● What to do:
Here is the listing. Report each line in it that contains the string "random".

--------------------------------------------------

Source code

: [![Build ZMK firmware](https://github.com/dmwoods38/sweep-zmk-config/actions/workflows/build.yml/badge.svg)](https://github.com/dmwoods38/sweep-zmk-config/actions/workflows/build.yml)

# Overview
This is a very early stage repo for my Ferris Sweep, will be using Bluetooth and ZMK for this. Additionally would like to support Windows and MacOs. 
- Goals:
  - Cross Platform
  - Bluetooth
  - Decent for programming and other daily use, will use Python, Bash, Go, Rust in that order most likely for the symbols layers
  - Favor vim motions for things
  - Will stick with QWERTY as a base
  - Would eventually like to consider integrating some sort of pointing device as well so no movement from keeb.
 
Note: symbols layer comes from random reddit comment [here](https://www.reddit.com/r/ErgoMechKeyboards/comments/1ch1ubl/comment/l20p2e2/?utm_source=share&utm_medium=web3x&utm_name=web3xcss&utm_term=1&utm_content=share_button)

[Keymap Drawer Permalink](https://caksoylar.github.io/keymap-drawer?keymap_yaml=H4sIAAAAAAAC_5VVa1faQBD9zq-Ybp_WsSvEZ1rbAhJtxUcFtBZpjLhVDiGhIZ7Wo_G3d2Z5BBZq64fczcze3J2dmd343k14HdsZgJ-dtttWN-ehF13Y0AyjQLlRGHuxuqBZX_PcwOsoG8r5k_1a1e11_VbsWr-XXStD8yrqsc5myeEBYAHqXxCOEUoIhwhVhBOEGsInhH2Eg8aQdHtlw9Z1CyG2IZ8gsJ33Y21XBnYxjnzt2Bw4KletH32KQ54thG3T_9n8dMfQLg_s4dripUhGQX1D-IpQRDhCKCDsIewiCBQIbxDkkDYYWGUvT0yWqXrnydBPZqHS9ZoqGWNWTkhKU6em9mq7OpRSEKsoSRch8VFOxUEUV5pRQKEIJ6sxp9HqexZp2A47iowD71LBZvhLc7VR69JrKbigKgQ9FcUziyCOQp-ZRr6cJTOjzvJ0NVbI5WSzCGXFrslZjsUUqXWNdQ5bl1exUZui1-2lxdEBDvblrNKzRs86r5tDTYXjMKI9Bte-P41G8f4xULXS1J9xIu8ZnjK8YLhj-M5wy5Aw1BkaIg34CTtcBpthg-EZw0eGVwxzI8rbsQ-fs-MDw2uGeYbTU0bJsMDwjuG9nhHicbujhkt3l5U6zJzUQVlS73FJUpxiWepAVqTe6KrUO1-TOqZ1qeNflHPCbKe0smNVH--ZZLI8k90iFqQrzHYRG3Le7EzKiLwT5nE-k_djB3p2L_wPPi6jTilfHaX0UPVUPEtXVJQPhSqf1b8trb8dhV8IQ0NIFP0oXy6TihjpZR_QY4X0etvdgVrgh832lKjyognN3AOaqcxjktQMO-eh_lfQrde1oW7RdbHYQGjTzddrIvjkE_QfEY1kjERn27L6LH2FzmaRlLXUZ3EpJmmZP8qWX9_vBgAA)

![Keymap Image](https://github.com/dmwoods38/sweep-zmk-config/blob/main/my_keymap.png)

--------------------------------------------------

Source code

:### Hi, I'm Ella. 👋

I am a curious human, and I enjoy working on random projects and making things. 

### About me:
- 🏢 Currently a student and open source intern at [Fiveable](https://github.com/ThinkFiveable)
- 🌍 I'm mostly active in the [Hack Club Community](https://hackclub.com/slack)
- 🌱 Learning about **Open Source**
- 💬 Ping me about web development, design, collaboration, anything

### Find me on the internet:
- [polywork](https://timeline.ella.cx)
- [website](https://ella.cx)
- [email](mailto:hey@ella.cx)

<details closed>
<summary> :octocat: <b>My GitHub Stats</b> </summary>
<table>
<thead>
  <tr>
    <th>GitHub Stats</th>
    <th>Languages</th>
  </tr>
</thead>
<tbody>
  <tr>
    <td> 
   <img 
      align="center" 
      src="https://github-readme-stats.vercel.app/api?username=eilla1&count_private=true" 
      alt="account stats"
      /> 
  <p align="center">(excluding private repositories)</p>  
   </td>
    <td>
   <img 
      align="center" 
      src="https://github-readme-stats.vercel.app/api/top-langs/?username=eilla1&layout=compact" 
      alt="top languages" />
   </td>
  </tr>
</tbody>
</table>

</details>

--------------------------------------------------

● Exercise output:
Note: symbols layer comes from random reddit comment [here](https://www.reddit.com/r/ErgoMechKeyboards/comments/1ch1ubl/comment/l20p2e2/?utm_source=share&utm_medium=web3x&utm_name=web3xcss&utm_term=1&utm_content=share_button)
I am a curious human, and I enjoy working on random projects and making things. 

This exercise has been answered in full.